*** Block opens ***

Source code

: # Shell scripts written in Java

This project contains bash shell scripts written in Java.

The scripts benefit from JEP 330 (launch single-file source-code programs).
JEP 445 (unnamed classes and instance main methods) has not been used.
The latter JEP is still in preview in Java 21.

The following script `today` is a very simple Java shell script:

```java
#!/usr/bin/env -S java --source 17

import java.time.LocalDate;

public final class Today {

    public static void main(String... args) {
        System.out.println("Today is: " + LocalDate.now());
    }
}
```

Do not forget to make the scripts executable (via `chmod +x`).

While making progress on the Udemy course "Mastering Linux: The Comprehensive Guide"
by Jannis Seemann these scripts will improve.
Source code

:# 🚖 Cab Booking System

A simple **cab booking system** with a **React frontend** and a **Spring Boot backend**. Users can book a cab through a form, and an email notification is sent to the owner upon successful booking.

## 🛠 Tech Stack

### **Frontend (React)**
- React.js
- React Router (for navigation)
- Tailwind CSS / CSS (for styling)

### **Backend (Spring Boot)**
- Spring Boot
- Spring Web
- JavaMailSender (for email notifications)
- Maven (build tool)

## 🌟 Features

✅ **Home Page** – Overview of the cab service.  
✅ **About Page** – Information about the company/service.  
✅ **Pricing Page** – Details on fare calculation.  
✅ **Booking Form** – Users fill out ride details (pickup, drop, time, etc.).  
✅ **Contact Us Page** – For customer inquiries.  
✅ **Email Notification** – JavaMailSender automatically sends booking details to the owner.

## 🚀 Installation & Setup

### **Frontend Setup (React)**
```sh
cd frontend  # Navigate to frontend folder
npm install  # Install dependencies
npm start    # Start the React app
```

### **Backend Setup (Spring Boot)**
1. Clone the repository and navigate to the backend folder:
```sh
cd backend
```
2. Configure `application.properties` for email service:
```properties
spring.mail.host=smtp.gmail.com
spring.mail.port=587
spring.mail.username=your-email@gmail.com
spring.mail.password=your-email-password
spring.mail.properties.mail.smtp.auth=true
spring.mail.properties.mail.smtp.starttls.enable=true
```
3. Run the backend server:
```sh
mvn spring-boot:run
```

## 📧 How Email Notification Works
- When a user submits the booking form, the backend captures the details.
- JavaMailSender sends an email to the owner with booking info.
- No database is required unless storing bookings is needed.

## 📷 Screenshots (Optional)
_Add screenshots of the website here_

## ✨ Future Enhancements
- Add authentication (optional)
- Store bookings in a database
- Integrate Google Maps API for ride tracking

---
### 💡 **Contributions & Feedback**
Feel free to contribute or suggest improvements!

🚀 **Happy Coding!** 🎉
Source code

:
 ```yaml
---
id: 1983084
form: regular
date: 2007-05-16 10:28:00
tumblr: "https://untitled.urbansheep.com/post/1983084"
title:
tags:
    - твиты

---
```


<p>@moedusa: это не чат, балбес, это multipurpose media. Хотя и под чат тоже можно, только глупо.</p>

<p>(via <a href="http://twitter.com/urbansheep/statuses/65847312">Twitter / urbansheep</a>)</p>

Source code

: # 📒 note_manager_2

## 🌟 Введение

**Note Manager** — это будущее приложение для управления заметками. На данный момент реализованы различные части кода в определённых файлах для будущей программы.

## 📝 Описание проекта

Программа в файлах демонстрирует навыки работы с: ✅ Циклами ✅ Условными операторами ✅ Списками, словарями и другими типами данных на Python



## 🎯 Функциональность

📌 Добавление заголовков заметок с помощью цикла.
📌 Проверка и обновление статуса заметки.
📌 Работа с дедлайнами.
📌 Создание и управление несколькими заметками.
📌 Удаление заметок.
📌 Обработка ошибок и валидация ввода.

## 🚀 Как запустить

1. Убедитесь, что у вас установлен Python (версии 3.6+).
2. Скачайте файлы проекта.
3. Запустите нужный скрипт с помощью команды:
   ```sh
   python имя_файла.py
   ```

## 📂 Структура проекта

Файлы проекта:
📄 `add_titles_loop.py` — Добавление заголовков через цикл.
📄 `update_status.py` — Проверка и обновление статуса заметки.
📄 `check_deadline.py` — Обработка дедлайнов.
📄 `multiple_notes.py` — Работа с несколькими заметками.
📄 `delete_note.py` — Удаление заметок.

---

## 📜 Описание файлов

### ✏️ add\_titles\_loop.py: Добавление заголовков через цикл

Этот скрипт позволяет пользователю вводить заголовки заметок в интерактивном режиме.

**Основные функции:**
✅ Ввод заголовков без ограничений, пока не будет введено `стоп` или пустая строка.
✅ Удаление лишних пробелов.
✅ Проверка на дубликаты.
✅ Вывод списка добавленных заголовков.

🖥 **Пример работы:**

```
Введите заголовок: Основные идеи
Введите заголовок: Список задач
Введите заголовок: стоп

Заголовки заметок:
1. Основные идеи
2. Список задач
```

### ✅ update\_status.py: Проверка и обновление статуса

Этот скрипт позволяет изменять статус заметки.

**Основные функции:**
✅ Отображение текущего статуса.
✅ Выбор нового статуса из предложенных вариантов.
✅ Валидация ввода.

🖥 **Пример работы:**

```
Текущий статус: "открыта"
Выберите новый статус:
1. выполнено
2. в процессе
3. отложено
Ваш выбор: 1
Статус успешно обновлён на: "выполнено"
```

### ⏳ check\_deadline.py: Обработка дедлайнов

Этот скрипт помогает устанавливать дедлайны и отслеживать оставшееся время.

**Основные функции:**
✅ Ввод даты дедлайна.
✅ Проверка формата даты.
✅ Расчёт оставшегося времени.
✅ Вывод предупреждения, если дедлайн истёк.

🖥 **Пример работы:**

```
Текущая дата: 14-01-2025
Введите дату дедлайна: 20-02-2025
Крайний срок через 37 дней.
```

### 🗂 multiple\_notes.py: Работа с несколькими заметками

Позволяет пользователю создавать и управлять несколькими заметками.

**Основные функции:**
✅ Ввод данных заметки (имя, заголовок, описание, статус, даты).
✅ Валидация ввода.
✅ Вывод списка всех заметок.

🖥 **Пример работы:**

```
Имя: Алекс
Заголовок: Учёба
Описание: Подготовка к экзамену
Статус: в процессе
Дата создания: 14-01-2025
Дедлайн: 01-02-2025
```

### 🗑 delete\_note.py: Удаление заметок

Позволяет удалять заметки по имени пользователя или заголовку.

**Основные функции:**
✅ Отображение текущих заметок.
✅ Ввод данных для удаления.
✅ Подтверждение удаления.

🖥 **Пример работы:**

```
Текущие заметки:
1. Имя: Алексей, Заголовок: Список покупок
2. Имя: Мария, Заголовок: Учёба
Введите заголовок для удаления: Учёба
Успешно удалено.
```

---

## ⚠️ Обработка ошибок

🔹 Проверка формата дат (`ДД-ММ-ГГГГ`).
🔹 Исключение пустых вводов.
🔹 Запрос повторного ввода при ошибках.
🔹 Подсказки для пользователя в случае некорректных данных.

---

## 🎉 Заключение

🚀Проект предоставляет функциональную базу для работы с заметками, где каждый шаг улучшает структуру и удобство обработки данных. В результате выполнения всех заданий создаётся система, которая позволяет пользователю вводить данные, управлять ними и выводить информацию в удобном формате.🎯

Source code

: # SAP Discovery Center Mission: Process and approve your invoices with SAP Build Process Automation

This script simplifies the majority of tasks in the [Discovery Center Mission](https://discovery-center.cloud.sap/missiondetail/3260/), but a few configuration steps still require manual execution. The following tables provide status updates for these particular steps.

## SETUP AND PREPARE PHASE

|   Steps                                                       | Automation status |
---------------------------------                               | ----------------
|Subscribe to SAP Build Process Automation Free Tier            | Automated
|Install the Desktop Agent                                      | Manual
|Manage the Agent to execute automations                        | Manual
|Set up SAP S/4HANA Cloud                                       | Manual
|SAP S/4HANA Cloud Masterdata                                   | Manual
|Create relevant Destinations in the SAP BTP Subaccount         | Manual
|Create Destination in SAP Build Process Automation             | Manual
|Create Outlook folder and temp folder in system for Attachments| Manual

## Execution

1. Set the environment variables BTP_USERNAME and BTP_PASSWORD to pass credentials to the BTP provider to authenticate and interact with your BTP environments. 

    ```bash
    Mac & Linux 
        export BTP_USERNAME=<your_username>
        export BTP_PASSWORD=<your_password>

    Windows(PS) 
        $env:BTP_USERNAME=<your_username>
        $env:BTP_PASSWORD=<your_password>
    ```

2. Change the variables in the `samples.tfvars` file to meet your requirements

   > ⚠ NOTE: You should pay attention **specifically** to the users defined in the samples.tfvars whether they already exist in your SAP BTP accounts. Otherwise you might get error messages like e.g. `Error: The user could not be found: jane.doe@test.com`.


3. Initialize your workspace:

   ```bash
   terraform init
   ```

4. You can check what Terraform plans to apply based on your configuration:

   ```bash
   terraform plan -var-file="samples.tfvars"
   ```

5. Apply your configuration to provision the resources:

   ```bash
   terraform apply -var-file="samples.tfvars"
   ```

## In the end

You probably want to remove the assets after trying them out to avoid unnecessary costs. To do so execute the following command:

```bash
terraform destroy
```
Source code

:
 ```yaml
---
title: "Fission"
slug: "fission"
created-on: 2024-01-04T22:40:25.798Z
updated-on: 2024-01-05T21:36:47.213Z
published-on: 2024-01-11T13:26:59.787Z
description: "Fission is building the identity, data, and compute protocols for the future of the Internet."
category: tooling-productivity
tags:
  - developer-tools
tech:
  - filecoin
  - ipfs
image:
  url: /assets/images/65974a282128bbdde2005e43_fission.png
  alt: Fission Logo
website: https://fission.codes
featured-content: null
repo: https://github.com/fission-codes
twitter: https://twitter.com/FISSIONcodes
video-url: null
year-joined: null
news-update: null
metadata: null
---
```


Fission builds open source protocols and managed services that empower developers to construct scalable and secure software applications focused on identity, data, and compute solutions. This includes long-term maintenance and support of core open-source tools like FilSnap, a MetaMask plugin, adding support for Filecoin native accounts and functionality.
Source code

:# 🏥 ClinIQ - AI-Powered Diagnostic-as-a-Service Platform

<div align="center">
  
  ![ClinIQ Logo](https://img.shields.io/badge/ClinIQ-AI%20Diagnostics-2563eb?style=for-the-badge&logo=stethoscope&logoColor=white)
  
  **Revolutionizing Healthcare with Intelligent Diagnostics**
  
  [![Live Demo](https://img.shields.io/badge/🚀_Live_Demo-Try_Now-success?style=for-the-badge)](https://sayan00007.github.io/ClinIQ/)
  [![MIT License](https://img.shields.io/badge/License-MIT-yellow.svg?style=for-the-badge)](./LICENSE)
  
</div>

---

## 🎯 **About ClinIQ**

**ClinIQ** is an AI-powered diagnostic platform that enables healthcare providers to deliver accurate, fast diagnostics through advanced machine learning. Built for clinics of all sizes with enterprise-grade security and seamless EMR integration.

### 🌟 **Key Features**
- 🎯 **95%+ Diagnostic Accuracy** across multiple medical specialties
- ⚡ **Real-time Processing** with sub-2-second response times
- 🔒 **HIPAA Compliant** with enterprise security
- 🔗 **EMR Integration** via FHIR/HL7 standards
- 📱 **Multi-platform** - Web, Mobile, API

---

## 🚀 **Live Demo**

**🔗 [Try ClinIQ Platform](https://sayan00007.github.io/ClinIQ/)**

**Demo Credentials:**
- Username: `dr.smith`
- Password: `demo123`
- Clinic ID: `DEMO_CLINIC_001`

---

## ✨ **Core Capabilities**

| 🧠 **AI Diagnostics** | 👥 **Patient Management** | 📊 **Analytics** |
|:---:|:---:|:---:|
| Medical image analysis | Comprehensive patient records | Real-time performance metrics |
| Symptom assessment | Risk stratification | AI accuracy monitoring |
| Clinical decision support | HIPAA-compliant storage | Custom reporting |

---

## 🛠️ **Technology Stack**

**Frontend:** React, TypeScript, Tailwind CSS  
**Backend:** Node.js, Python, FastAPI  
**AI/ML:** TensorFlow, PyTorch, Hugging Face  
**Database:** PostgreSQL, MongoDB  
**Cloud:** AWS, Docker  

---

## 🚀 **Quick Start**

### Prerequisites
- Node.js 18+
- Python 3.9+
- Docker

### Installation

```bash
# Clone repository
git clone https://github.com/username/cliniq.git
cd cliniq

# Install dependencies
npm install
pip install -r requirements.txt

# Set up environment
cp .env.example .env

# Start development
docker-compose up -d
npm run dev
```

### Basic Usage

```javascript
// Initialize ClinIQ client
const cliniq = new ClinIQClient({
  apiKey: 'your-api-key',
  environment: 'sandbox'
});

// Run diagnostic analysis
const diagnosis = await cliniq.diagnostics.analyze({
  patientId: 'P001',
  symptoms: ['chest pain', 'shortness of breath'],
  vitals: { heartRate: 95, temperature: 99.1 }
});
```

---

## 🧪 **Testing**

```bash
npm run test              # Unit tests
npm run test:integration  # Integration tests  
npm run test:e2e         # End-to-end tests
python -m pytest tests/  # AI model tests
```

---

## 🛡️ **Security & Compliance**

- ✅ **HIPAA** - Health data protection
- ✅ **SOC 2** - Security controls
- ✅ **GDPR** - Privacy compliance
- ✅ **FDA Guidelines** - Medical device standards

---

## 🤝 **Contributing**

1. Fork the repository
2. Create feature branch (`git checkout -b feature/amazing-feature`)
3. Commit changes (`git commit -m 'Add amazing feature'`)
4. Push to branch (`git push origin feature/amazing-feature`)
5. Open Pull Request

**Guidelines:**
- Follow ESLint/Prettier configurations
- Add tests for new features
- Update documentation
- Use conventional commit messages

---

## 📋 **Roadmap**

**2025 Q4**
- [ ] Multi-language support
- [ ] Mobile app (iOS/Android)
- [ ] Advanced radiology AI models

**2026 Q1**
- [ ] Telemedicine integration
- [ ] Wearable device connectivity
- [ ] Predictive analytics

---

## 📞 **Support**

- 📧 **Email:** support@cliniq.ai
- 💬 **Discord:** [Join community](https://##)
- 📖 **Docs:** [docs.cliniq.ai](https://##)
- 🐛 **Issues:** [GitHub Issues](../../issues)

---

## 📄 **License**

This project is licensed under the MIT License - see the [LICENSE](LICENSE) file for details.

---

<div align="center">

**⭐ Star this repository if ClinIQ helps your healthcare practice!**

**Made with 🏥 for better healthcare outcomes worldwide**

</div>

*** Block closes ***

Exercise prompt: Reproduce exactly the stretch of the material above that starts at the line with "Удаление лишних пробелов." and ends at the line with "### ✅ update\_status.py: Проверка", both included, and nothing else.

Output for this task:
✅ Удаление лишних пробелов.
✅ Проверка на дубликаты.
✅ Вывод списка добавленных заголовков.

🖥 **Пример работы:**

```
Введите заголовок: Основные идеи
Введите заголовок: Список задач
Введите заголовок: стоп

Заголовки заметок:
1. Основные идеи
2. Список задач
```

### ✅ update\_status.py: Проверка и обновление статуса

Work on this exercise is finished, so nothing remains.